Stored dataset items
........
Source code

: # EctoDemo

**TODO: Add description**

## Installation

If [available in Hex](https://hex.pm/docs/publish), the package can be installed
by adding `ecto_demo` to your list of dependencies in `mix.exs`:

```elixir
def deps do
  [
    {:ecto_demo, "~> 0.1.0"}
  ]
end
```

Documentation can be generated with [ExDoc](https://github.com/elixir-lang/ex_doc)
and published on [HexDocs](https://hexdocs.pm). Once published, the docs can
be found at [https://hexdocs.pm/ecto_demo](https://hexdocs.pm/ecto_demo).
........
● Goal of the exercise
Copy out every line in the records where the word "hexdocs" is found.

● Solution to this exercise
and published on [HexDocs](https://hexdocs.pm). Once published, the docs can
be found at [https://hexdocs.pm/ecto_demo](https://hexdocs.pm/ecto_demo).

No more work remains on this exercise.